*** LISTED RECORDS ***

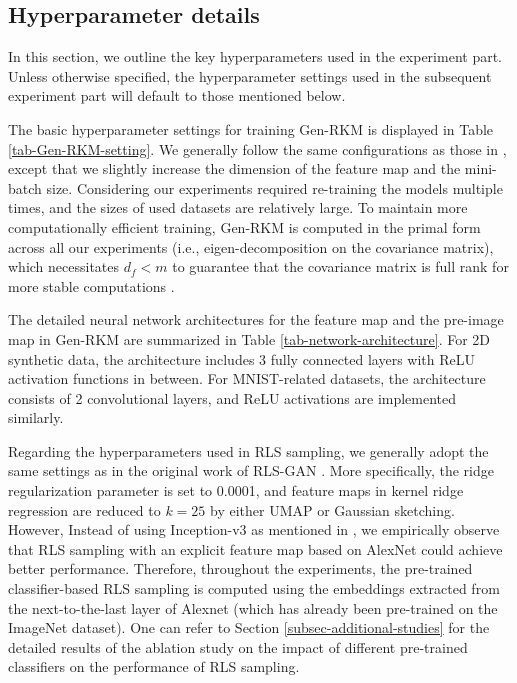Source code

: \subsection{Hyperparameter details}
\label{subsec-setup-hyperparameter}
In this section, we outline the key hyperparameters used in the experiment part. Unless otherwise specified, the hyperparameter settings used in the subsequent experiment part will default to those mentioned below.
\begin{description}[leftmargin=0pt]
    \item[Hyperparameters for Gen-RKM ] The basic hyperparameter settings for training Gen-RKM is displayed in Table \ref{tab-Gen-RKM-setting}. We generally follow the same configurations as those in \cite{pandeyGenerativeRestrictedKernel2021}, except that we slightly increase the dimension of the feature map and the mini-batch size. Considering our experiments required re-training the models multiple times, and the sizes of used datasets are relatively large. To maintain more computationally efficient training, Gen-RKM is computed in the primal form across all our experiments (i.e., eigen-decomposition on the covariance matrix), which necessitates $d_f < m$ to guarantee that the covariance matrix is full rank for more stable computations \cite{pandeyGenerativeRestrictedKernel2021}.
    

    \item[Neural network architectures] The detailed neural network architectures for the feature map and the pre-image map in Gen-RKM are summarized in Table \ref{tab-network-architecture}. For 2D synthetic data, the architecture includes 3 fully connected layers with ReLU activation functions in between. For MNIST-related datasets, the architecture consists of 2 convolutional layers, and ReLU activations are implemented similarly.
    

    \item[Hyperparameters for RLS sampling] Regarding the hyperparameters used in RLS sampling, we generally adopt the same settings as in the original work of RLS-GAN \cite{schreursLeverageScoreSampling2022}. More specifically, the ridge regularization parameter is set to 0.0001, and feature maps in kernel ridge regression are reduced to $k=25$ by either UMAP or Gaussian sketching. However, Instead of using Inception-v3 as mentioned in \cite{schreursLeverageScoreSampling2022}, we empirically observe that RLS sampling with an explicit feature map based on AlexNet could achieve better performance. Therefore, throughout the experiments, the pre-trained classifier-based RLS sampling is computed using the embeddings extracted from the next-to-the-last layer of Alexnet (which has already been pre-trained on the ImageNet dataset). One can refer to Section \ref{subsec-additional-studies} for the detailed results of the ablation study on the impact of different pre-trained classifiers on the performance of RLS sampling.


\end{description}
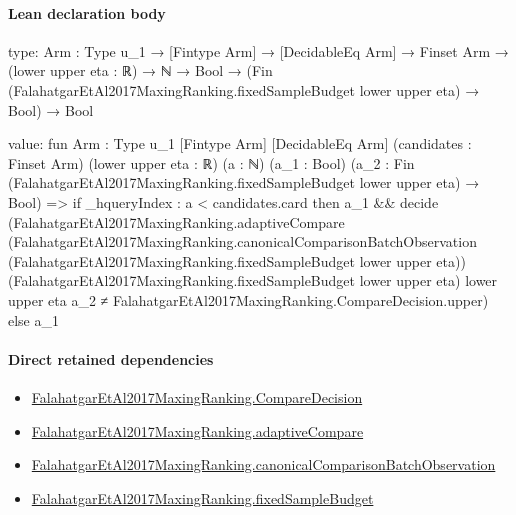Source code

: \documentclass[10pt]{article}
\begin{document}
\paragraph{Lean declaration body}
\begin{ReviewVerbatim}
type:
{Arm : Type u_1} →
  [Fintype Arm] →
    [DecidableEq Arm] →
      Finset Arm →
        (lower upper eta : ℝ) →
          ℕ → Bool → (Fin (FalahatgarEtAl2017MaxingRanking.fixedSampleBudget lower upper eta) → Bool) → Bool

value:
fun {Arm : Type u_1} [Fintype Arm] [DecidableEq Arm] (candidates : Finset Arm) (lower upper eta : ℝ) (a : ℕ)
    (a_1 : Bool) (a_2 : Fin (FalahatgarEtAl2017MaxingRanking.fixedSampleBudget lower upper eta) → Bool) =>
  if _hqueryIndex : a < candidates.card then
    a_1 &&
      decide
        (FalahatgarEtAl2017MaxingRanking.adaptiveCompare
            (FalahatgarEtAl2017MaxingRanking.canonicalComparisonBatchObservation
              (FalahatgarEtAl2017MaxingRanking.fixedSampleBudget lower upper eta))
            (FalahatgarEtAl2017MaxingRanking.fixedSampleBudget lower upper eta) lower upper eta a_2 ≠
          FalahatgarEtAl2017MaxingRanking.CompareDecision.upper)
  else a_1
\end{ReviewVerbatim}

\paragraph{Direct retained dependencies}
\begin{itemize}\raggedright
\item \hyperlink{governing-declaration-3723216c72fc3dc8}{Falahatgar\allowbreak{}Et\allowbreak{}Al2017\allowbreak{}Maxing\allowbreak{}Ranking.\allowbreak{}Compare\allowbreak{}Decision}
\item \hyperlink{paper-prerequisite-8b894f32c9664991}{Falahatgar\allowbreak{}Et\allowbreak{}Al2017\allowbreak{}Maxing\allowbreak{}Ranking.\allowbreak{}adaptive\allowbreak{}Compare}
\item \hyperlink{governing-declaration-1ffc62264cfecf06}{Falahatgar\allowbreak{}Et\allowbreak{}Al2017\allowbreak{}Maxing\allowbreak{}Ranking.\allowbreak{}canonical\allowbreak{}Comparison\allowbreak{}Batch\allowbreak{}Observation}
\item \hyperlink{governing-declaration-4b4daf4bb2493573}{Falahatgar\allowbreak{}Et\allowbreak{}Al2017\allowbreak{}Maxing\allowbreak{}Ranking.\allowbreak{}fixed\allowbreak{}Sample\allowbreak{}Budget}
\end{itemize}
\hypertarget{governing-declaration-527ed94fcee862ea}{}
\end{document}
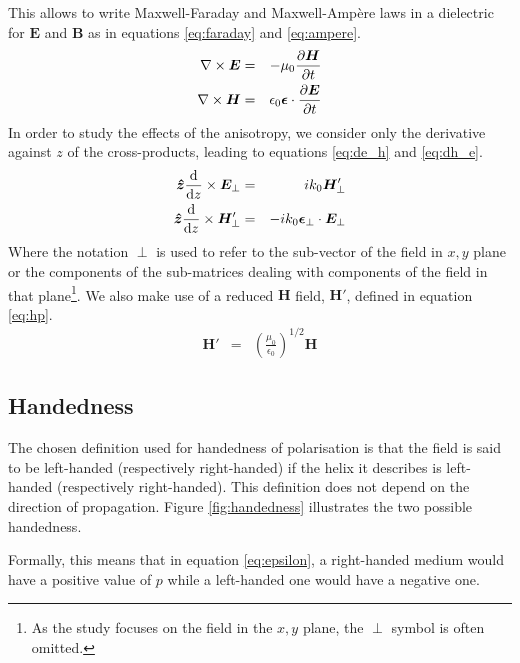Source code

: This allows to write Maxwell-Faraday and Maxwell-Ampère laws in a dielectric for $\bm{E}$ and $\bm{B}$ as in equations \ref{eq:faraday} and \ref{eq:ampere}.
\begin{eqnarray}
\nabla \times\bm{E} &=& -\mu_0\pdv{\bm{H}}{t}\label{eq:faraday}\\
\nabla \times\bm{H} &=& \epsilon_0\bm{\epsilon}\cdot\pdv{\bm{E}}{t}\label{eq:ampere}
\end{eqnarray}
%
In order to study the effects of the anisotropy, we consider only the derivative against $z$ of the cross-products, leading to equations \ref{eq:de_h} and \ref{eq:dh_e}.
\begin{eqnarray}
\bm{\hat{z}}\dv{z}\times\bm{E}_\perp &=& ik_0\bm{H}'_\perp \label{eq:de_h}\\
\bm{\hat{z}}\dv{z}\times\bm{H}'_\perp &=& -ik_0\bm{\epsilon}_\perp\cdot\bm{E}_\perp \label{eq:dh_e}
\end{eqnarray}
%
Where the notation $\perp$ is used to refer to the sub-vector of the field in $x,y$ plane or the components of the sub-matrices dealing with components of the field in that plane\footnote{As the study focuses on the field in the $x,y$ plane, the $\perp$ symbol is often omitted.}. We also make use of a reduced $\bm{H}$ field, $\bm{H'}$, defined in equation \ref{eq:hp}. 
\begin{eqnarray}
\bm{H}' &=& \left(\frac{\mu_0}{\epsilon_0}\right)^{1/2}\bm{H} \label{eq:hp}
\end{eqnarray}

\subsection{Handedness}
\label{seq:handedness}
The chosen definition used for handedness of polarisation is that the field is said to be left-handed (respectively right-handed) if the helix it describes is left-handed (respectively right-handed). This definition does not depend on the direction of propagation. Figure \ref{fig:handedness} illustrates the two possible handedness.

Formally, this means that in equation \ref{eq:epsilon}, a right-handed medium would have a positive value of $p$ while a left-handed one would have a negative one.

***

EXERCISE INSTRUCTIONS >> Across the data above, count the lines that include the word "cdot", and respond with the number alone.

RESPONSE TO THIS TASK >> 2